つまり、価格変化後も「元の効用水準」を保ったままの消費選択を考えるため、より理論的に純粋な代替効果を捉えることができます。

数式では以下のように表現されます:

\[ \Delta x = x(p’, u) – x(p, u) + x(p, u) – x(p, I) \]

このうち、\(x(p’, u) – x(p, u)\)がヒックス的代替効果、\(x(p, u) – x(p, I)\)が所得効果です(\(p’\)は新価格、\(p\)は旧価格)。

スルツキーとヒックスの違い

両者の違いを簡単にまとめると以下のようになります:

  • スルツキー分解:実質所得(購買力)を一定に保つ
  • ヒックス分解:効用(満足度)を一定に保つ

スルツキーの方が現実的(家計的)な視点であり、ヒックスは理論的で効用を分析する際に便利です。

例題と応用

それでは、具体的な数値を使って例題を考えてみましょう。

例題:

財Aと財Bの2財モデル。初期の価格は財Aが100円、財Bが200円。所得は1,000円。効用関数は \[ U(x_A, x_B) = x_A \cdot x_B \] 価格が変わって、財Aが80円になったとき、消費者の選択はどう変わるか?

ステップ1:最適消費点の導出(価格変化前)

予算制約式: \[ 100x_A + 200x_B = 1000 \] 効用最大化のためにラグランジュ法を使うと、 \[ \frac{x_B}{x_A} = \frac{100}{200} = \frac{1}{2} \Rightarrow x_B = \frac{1}{2}x_A \] 代入して解くと、 \[ 100x_A + 200\left(\frac{1}{2}x_A\right) = 1000 \Rightarrow 200x_A = 1000 \Rightarrow x_A = 5, \quad x_B = 2.5 \]

ステップ2:価格変化後の新しい最適点

新しい予算制約式: \[ 80x_A + 200x_B = 1000 \] 同様に \[ x_B = \frac{1}{2}x_A \Rightarrow 80x_A + 200\left(\frac{1}{2}x_A\right) = 1000 \Rightarrow 180x_A = 1000 \Rightarrow x_A \approx 5.56, \quad x_B \approx 2.78 \]

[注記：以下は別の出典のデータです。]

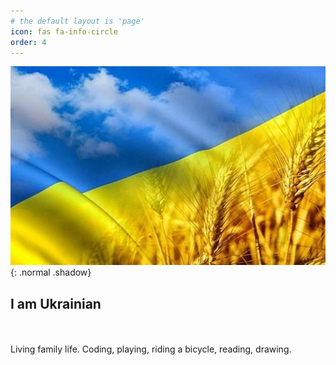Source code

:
 ```yaml
---
# the default layout is 'page'
icon: fas fa-info-circle
order: 4
---
```


![Desktop View](/assets/img/images/Ukrainian_flag.jpg){: .normal .shadow}
<H2>I am Ukrainian</H2><br><br>
Living family life. Coding, playing, riding a bicycle, reading, drawing. 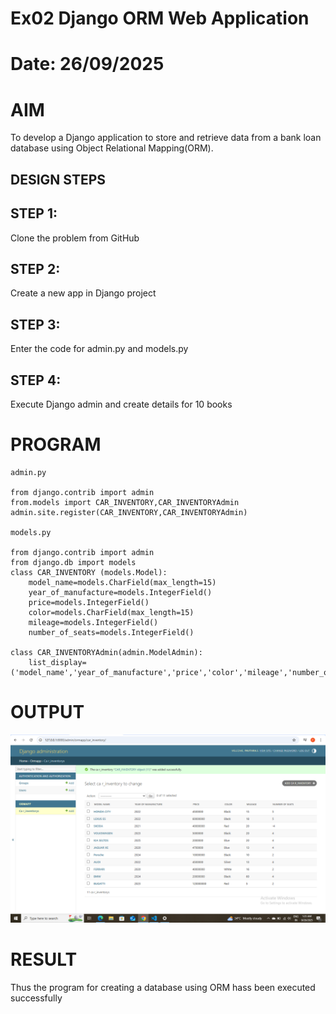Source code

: # Ex02 Django ORM Web Application
# Date: 26/09/2025
# AIM
To develop a Django application to store and retrieve data from a bank loan database using Object Relational Mapping(ORM).

## DESIGN STEPS
## STEP 1:
Clone the problem from GitHub

## STEP 2:
Create a new app in Django project

## STEP 3:
Enter the code for admin.py and models.py

## STEP 4:
Execute Django admin and create details for 10 books

# PROGRAM 
```
admin.py

from django.contrib import admin
from.models import CAR_INVENTORY,CAR_INVENTORYAdmin
admin.site.register(CAR_INVENTORY,CAR_INVENTORYAdmin)

models.py 

from django.contrib import admin
from django.db import models
class CAR_INVENTORY (models.Model):
    model_name=models.CharField(max_length=15)
    year_of_manufacture=models.IntegerField()
    price=models.IntegerField()
    color=models.CharField(max_length=15)
    mileage=models.IntegerField()
    number_of_seats=models.IntegerField()

class CAR_INVENTORYAdmin(admin.ModelAdmin):
    list_display=('model_name','year_of_manufacture','price','color','mileage','number_of_seats')
```
# OUTPUT
![alt text](Screenshot.png)


# RESULT
Thus the program for creating a database using ORM hass been executed successfully
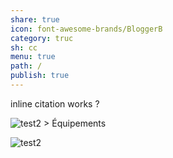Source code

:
 ```yaml
---  
share: true  
icon: font-awesome-brands/BloggerB  
category: truc  
sh: cc  
menu: true  
path: /  
publish: true  
---  
```

  
inline citation works ?  
  
![test2 > Équipements](test2.md#Équipements)  
  
![test2](test2.md#^9161d1)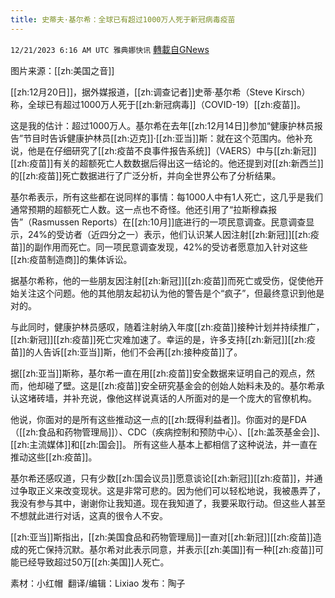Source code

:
 ```yaml
---
title: 史蒂夫·基尔希：全球已有超过1000万人死于新冠病毒疫苗
---
```

`12/21/2023 6:16 AM UTC 雅典娜快讯` [轉載自GNews](https://gnews.org/articles/2135254)

图片来源：[[zh:美国之音]]

[[zh:12月20日]]，据外媒报道，[[zh:调查记者]]史蒂·基尔希（Steve Kirsch）称，全球已有超过1000万人死于[[zh:新冠病毒]]（COVID-19）[[zh:疫苗]]。

这是我的估计：超过1000万人。基尔希在去年[[zh:12月14日]]参加“健康护林员报告”节目时告诉健康护林员[[zh:迈克]]·[[zh:亚当]]斯：就在这个范围内。他补充说，他是在仔细研究了[[zh:疫苗不良事件报告系统]]（VAERS）中与[[zh:新冠]][[zh:疫苗]]有关的超额死亡人数数据后得出这一结论的。他还提到对[[zh:新西兰]]的[[zh:疫苗]]死亡数据进行了广泛分析，并向全世界公布了分析结果。

基尔希表示，所有这些都在说同样的事情：每1000人中有1人死亡，这几乎是我们通常预期的超额死亡人数。这一点也不奇怪。他还引用了“拉斯穆森报告”（Rasmussen Reports）在[[zh:10月]]底进行的一项民意调查。民意调查显示，24%的受访者（近四分之一）表示，他们认识某人因注射[[zh:新冠]][[zh:疫苗]]的副作用而死亡。同一项民意调查发现，42%的受访者愿意加入针对这些[[zh:疫苗制造商]]的集体诉讼。

据基尔希称，他的一些朋友因注射[[zh:新冠]][[zh:疫苗]]而死亡或受伤，促使他开始关注这个问题。他的其他朋友起初认为他的警告是个“疯子”，但最终意识到他是对的。

与此同时，健康护林员感叹，随着注射纳入年度[[zh:疫苗]]接种计划并持续推广，[[zh:新冠]][[zh:疫苗]]死亡灾难加速了。幸运的是，许多支持[[zh:新冠]][[zh:疫苗]]的人告诉[[zh:亚当]]斯，他们不会再[[zh:接种疫苗]]了。

据[[zh:亚当]]斯称，基尔希一直在用[[zh:疫苗]]安全数据来证明自己的观点，然而，他却碰了壁。这是[[zh:疫苗]]安全研究基金会的创始人始料未及的。基尔希承认这堵砖墙，并补充说，像他这样说真话的人所面对的是一个庞大的官僚机构。

他说，你面对的是所有这些推动这一点的[[zh:既得利益者]]。你面对的是FDA（[[zh:食品和药物管理局]]）、CDC（疾病控制和预防中心）、[[zh:盖茨基金会]]、[[zh:主流媒体]]和[[zh:国会]]。 所有这些人基本上都相信了这种说法，并一直在推动这些[[zh:疫苗]]。

基尔希还感叹道，只有少数[[zh:国会议员]]愿意谈论[[zh:新冠]][[zh:疫苗]]，并通过争取正义来改变现状。这是非常可悲的。因为他们可以轻松地说，我被愚弄了，我没有参与其中，谢谢你让我知道。现在我知道了，我要采取行动。但这些人甚至不想就此进行对话，这真的很令人不安。

[[zh:亚当]]斯指出，[[zh:美国食品和药物管理局]]一直对[[zh:新冠]][[zh:疫苗]]造成的死亡保持沉默。基尔希对此表示同意，并表示[[zh:美国]]有一种[[zh:疫苗]]可能已经导致超过50万[[zh:美国]]人死亡。

   
素材：小红帽   翻译/编辑：Lixiao  发布：陶子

ステップ3:代替効果と所得効果の分離(スルツキー分解)

効用を一定に保つための補償所得を求め、それに基づく消費点を計算します。 \[ U = 5 \cdot 2.5 = 12.5 \] 新価格下で \(x_A \cdot x_B = 12.5\) を満たす点で予算制約が成り立つように調整された消費点を求めます。 最終的な分解結果として、代替効果によって \(x_A\) が5から5.3に増え、所得効果によってさらに5.3から5.56に増加したとします。これで、代替効果と所得効果を分離して理解できます。

まとめ

代替効果は経済学の中心概念の1つであり、スルツキー分解やヒックス分解を使えば、価格変化が消費行動にどのように影響するのかを理論的に分けて理解できます。

スルツキー分解は購買力を固定して分析する方法で、現実的なアプローチです。一方、ヒックス分解は効用を固定して、理論的に純粋な代替効果を捉えることができます。

高校生でも数学的な考え方とともに、代替効果を定量的に理解できるようになれば、大学レベルの経済学にもスムーズに進むことができるでしょう。